Before continuing with our agenda, we need to take a short detour.
6.0.7.1 Importance Sampling
This is a technique for estimating properties of a distribution of interest \(f\), given that we only have samples from a distribution \(g\). Using importance sampling makes sense, for example, when it is simpler to sample \(g\) than \(f\).
If we have a set of samples of the random variable \(X\) and we can evaluate \(g\) and \(f\) point-wise, we can calculate the importance weights as:
\[\begin{equation} w_i = \frac{f(x_i)}{g(x_i)} \end{equation}\]

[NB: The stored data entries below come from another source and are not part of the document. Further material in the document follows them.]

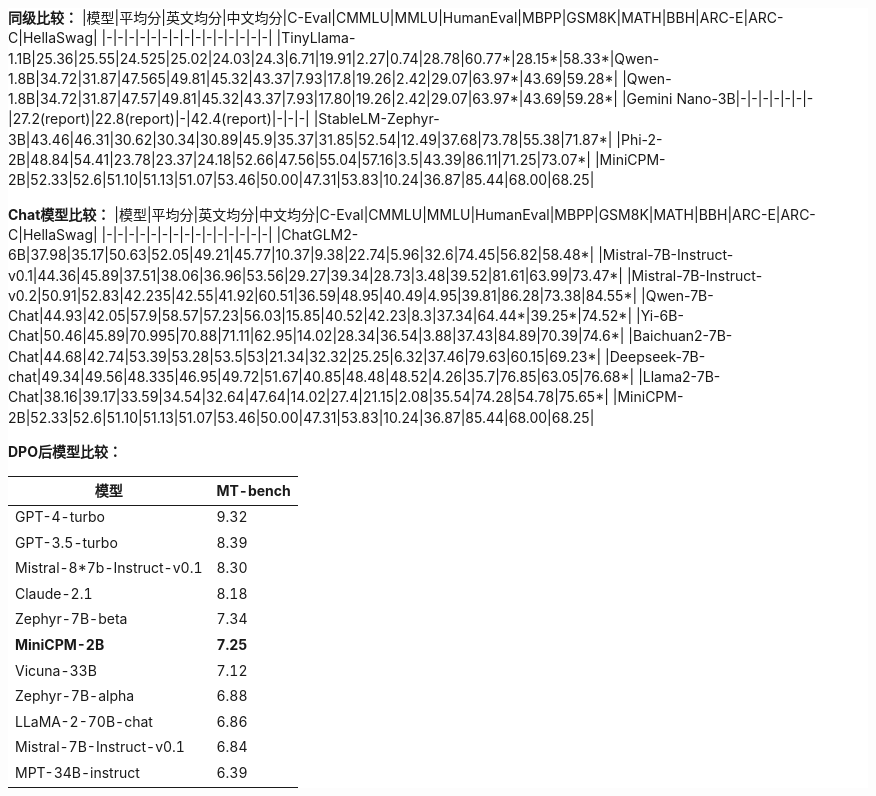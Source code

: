 **同级比较：**
|模型|平均分|英文均分|中文均分|C-Eval|CMMLU|MMLU|HumanEval|MBPP|GSM8K|MATH|BBH|ARC-E|ARC-C|HellaSwag|
|-|-|-|-|-|-|-|-|-|-|-|-|-|-|-|
|TinyLlama-1.1B|25.36|25.55|24.525|25.02|24.03|24.3|6.71|19.91|2.27|0.74|28.78|60.77*|28.15*|58.33*|Qwen-1.8B|34.72|31.87|47.565|49.81|45.32|43.37|7.93|17.8|19.26|2.42|29.07|63.97*|43.69|59.28*|
|Qwen-1.8B|34.72|31.87|47.57|49.81|45.32|43.37|7.93|17.80|19.26|2.42|29.07|63.97*|43.69|59.28*|
|Gemini Nano-3B|-|-|-|-|-|-|-|27.2(report)|22.8(report)|-|42.4(report)|-|-|-|
|StableLM-Zephyr-3B|43.46|46.31|30.62|30.34|30.89|45.9|35.37|31.85|52.54|12.49|37.68|73.78|55.38|71.87*|
|Phi-2-2B|48.84|54.41|23.78|23.37|24.18|52.66|47.56|55.04|57.16|3.5|43.39|86.11|71.25|73.07*|
|MiniCPM-2B|52.33|52.6|51.10|51.13|51.07|53.46|50.00|47.31|53.83|10.24|36.87|85.44|68.00|68.25|

**Chat模型比较：**
|模型|平均分|英文均分|中文均分|C-Eval|CMMLU|MMLU|HumanEval|MBPP|GSM8K|MATH|BBH|ARC-E|ARC-C|HellaSwag|
|-|-|-|-|-|-|-|-|-|-|-|-|-|-|-|
|ChatGLM2-6B|37.98|35.17|50.63|52.05|49.21|45.77|10.37|9.38|22.74|5.96|32.6|74.45|56.82|58.48*|
|Mistral-7B-Instruct-v0.1|44.36|45.89|37.51|38.06|36.96|53.56|29.27|39.34|28.73|3.48|39.52|81.61|63.99|73.47*|
|Mistral-7B-Instruct-v0.2|50.91|52.83|42.235|42.55|41.92|60.51|36.59|48.95|40.49|4.95|39.81|86.28|73.38|84.55*|
|Qwen-7B-Chat|44.93|42.05|57.9|58.57|57.23|56.03|15.85|40.52|42.23|8.3|37.34|64.44*|39.25*|74.52*|
|Yi-6B-Chat|50.46|45.89|70.995|70.88|71.11|62.95|14.02|28.34|36.54|3.88|37.43|84.89|70.39|74.6*|
|Baichuan2-7B-Chat|44.68|42.74|53.39|53.28|53.5|53|21.34|32.32|25.25|6.32|37.46|79.63|60.15|69.23*|
|Deepseek-7B-chat|49.34|49.56|48.335|46.95|49.72|51.67|40.85|48.48|48.52|4.26|35.7|76.85|63.05|76.68*|
|Llama2-7B-Chat|38.16|39.17|33.59|34.54|32.64|47.64|14.02|27.4|21.15|2.08|35.54|74.28|54.78|75.65*|
|MiniCPM-2B|52.33|52.6|51.10|51.13|51.07|53.46|50.00|47.31|53.83|10.24|36.87|85.44|68.00|68.25|

**DPO后模型比较：**

|模型|MT-bench|
|---|---|
|GPT-4-turbo|9.32|
|GPT-3.5-turbo|8.39|
|Mistral-8*7b-Instruct-v0.1|8.30|
|Claude-2.1|8.18|
|Zephyr-7B-beta|7.34|
|**MiniCPM-2B**|**7.25**|
|Vicuna-33B|7.12|
|Zephyr-7B-alpha|6.88|
|LLaMA-2-70B-chat|6.86|
|Mistral-7B-Instruct-v0.1|6.84|
|MPT-34B-instruct|6.39|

Computationally it looks like this:
- Extract \(N\) samples \(x_i\) from \(g\)
- Calculate the probability of each sample \(g(x_i)\)
- Evaluate \(f\) on the \(N\) samples \(f(x_i)\)
- Calculate the importance weights \(w_i = \frac{f(x_i)}{g(x_i)}\)
Once the weights \(w_i\) are obtained, we can use them to estimate properties of \(f\), its density, moments, quantiles, etc.
In the code-block below \(g\) is a Normal distribution and \(f\) is a Gamma and we use importance sampling to estimate the PDF of \(f\). This is just a pedagogic example, since we actually have a very direct way to calculate the PDF of a Gamma. But in practice \(f\) can be a much more complex object.
g = pz.Normal(0, 10)
samples = g.rvs(1000)
f = pz.Gamma(mu=4, sigma=1.5)
w = f.pdf(samples) / g.pdf(samples)
ax = f.plot_pdf()
ax.hist(samples, bins=100, density=True, weights=w,
alpha=0.6, color='C2', label='Weighted samples')
ax.set_xlim(0, 15);
When doing importance sampling, the more similar \(g\) and \(f\) are, the better the results will be. In practice, inferences are more reliable when \(g\) has a larger support than \(f\), that is, when it is “wider”, intuitively we need the samples of \(g\) to cover the entire support of \(f\), or actually to ensure we are not missing any high-density regions.
6.0.8 Coming back to our discussion
Now that we have a better idea of importance sampling let’s see how we can use it. The distribution we know is the posterior distribution, and the one we want to approximate by importance sampling is the posterior distribution leaving one out \(p(y_i \mid \theta_{-i}^j)\). Therefore, the importance weights that we are interested in calculating are:
\[ w_i^j = \frac{p(\theta^j \mid y_{-i} )}{p(\theta^j \mid y)} \propto \frac{p(\theta) \prod_{i\not =-i}^n p(y_i \mid \theta)}{p(\theta) \prod_i^n p(y_i \mid \theta)} \propto \frac{1}{p(y_i \mid \theta^j) } \]
That is to say, the common terms (and therefore cancel each other) between the numerator and the denominator are all except the likelihood for the observation we want to remove. Note that the weights are proportional and are not normalized, but this is not a problem since they can be normalized simply by dividing each weight by the total sum of the weights.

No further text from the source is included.